EXERCISE INSTRUCTIONS: Could you write out the records below exactly as they appear, leaving out any pictures?
[Start of section]
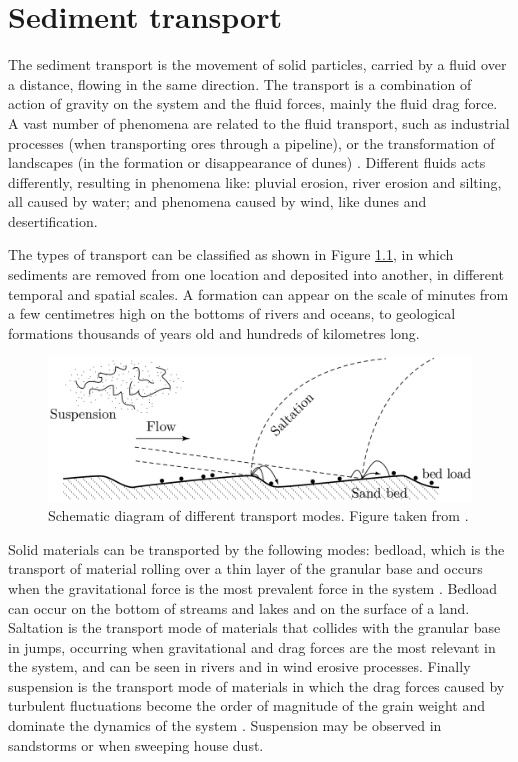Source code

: \chapter{Sediment transport}
\label{chap:Transporte-Sedimentos}
    The sediment transport is the movement of solid particles, carried by a fluid over a distance, flowing in the same direction. The transport is a combination of action of gravity on the system and the fluid forces, mainly the fluid drag force. A vast number of phenomena are related to the fluid transport, such as industrial processes (when transporting ores through a pipeline), or the transformation of landscapes (in the formation or disappearance of dunes) \cite{Granular_Media_Between_Fluid_and_Solid}. Different fluids acts differently, resulting in phenomena like: pluvial erosion, river erosion and silting, all caused by water; and phenomena caused by wind, like dunes and desertification. 

    The types of transport can be classified as shown in Figure \ref{fig:transport_mode}, in which sediments are removed from one location and deposited into another, in different temporal and spatial scales. A formation can appear on the scale of minutes from a few centimetres high on the bottoms of rivers and oceans, to geological formations thousands of years old and hundreds of kilometres long.

\begin{figure}[H]
    \centering
    \includegraphics[width = 0.75 \textwidth]{04-figuras/TransportModes.png}
    \caption[Transport modes.]{Schematic diagram of different transport modes. Figure taken from \cite{Granular_Media_Between_Fluid_and_Solid}.}
    \label{fig:transport_mode}
\end{figure}

    Solid materials can be transported by the following modes: bedload, which is the transport of material rolling over a thin layer of the granular base and occurs when the gravitational force is the most prevalent force in the system \cite{Bedforms_in_a_turbulent_stream}. Bedload can occur on the bottom of streams and lakes and on the surface of a land. Saltation is the transport mode of materials that collides with the granular base in jumps, occurring when gravitational and drag forces are the most relevant in the system, and can be seen in rivers and in wind erosive processes. Finally suspension is the transport mode of materials in which the drag forces caused by turbulent fluctuations become the order of magnitude of the grain weight and dominate the dynamics of the system \cite{FVSCS}. Suspension may be observed in sandstorms or when sweeping house dust. 

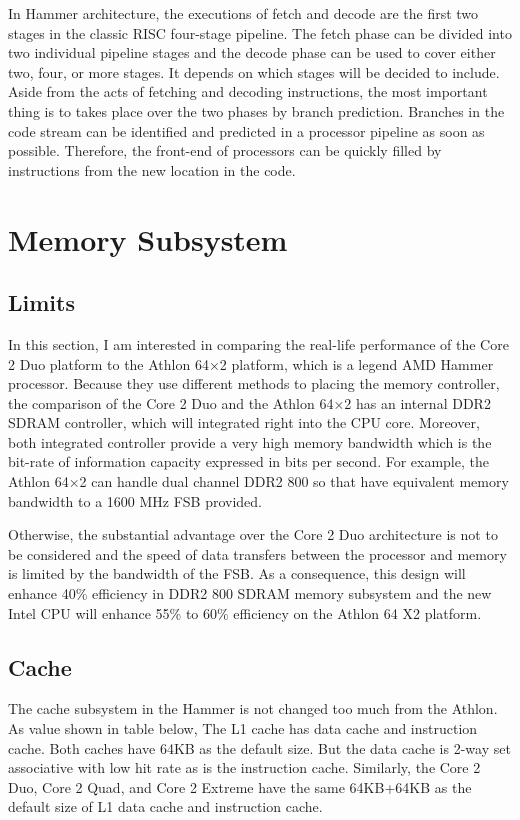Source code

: \documentclass[letterpaper,10pt,compsoc,draftclsnofoot,onecolumn]{IEEEtran}
\begin{document}
In Hammer architecture, the executions of fetch and decode are the first two stages in the classic RISC four-stage pipeline\cite{redhat_amd}. The fetch phase can be divided into two individual pipeline stages and the decode phase can be used to cover either two, four, or more stages. It depends on which stages will be decided to include. Aside from the acts of fetching and decoding instructions, the most important thing is to takes place over the two phases by branch prediction. Branches in the code stream can be identified and predicted in a processor pipeline as soon as possible. Therefore, the front-end of processors can be quickly filled by instructions from the new location in the code.

\section{Memory Subsystem}
\subsection{Limits}
In this section, I am interested in comparing the real-life performance of the Core 2 Duo platform to the Athlon 64×2 platform, which is a legend AMD Hammer processor. Because they use different methods to placing the memory controller, the comparison of the Core 2 Duo and the Athlon 64×2 has an internal DDR2 SDRAM controller, which will integrated right into the CPU core\cite{pdf_amd_k8}. Moreover, both integrated controller provide a very high memory bandwidth which is the bit-rate of information capacity expressed in bits per second. For example, the Athlon 64×2 can handle dual channel DDR2 800 so that have equivalent memory bandwidth to a 1600 MHz FSB provided.

Otherwise, the substantial advantage over the Core 2 Duo architecture is not to be considered and the speed of data transfers between the processor and memory is limited by the bandwidth of the FSB. As a consequence, this design will enhance 40\% efficiency in DDR2 800 SDRAM memory subsystem and the new Intel CPU will enhance 55\% to 60\% efficiency on the Athlon 64 X2 platform\cite{hammer_amd_arch}.

\subsection{Cache}
The cache subsystem in the Hammer is not changed too much from the Athlon. As value shown in table below, The L1 cache has data cache and instruction cache. Both caches have 64KB as the default size. But the data cache is 2-way set associative with low hit rate as is the instruction cache. Similarly, the Core 2 Duo, Core 2 Quad, and Core 2 Extreme have the same 64KB+64KB as the default size of L1 data cache and instruction cache.
\end{document}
[End of section]
SOLUTION BELOW:
Source code

: \chapter{Sediment transport}
\label{chap:Transporte-Sedimentos}
    The sediment transport is the movement of solid particles, carried by a fluid over a distance, flowing in the same direction. The transport is a combination of action of gravity on the system and the fluid forces, mainly the fluid drag force. A vast number of phenomena are related to the fluid transport, such as industrial processes (when transporting ores through a pipeline), or the transformation of landscapes (in the formation or disappearance of dunes) \cite{Granular_Media_Between_Fluid_and_Solid}. Different fluids acts differently, resulting in phenomena like: pluvial erosion, river erosion and silting, all caused by water; and phenomena caused by wind, like dunes and desertification. 

    The types of transport can be classified as shown in Figure \ref{fig:transport_mode}, in which sediments are removed from one location and deposited into another, in different temporal and spatial scales. A formation can appear on the scale of minutes from a few centimetres high on the bottoms of rivers and oceans, to geological formations thousands of years old and hundreds of kilometres long.

\begin{figure}[H]
    \centering
    \includegraphics[width = 0.75 \textwidth]{04-figuras/TransportModes.png}
    \caption[Transport modes.]{Schematic diagram of different transport modes. Figure taken from \cite{Granular_Media_Between_Fluid_and_Solid}.}
    \label{fig:transport_mode}
\end{figure}

    Solid materials can be transported by the following modes: bedload, which is the transport of material rolling over a thin layer of the granular base and occurs when the gravitational force is the most prevalent force in the system \cite{Bedforms_in_a_turbulent_stream}. Bedload can occur on the bottom of streams and lakes and on the surface of a land. Saltation is the transport mode of materials that collides with the granular base in jumps, occurring when gravitational and drag forces are the most relevant in the system, and can be seen in rivers and in wind erosive processes. Finally suspension is the transport mode of materials in which the drag forces caused by turbulent fluctuations become the order of magnitude of the grain weight and dominate the dynamics of the system \cite{FVSCS}. Suspension may be observed in sandstorms or when sweeping house dust. 

Source code

: \documentclass[letterpaper,10pt,compsoc,draftclsnofoot,onecolumn]{IEEEtran}
\begin{document}
In Hammer architecture, the executions of fetch and decode are the first two stages in the classic RISC four-stage pipeline\cite{redhat_amd}. The fetch phase can be divided into two individual pipeline stages and the decode phase can be used to cover either two, four, or more stages. It depends on which stages will be decided to include. Aside from the acts of fetching and decoding instructions, the most important thing is to takes place over the two phases by branch prediction. Branches in the code stream can be identified and predicted in a processor pipeline as soon as possible. Therefore, the front-end of processors can be quickly filled by instructions from the new location in the code.

\section{Memory Subsystem}
\subsection{Limits}
In this section, I am interested in comparing the real-life performance of the Core 2 Duo platform to the Athlon 64×2 platform, which is a legend AMD Hammer processor. Because they use different methods to placing the memory controller, the comparison of the Core 2 Duo and the Athlon 64×2 has an internal DDR2 SDRAM controller, which will integrated right into the CPU core\cite{pdf_amd_k8}. Moreover, both integrated controller provide a very high memory bandwidth which is the bit-rate of information capacity expressed in bits per second. For example, the Athlon 64×2 can handle dual channel DDR2 800 so that have equivalent memory bandwidth to a 1600 MHz FSB provided.

Otherwise, the substantial advantage over the Core 2 Duo architecture is not to be considered and the speed of data transfers between the processor and memory is limited by the bandwidth of the FSB. As a consequence, this design will enhance 40\% efficiency in DDR2 800 SDRAM memory subsystem and the new Intel CPU will enhance 55\% to 60\% efficiency on the Athlon 64 X2 platform\cite{hammer_amd_arch}.

\subsection{Cache}
The cache subsystem in the Hammer is not changed too much from the Athlon. As value shown in table below, The L1 cache has data cache and instruction cache. Both caches have 64KB as the default size. But the data cache is 2-way set associative with low hit rate as is the instruction cache. Similarly, the Core 2 Duo, Core 2 Quad, and Core 2 Extreme have the same 64KB+64KB as the default size of L1 data cache and instruction cache.
\end{document}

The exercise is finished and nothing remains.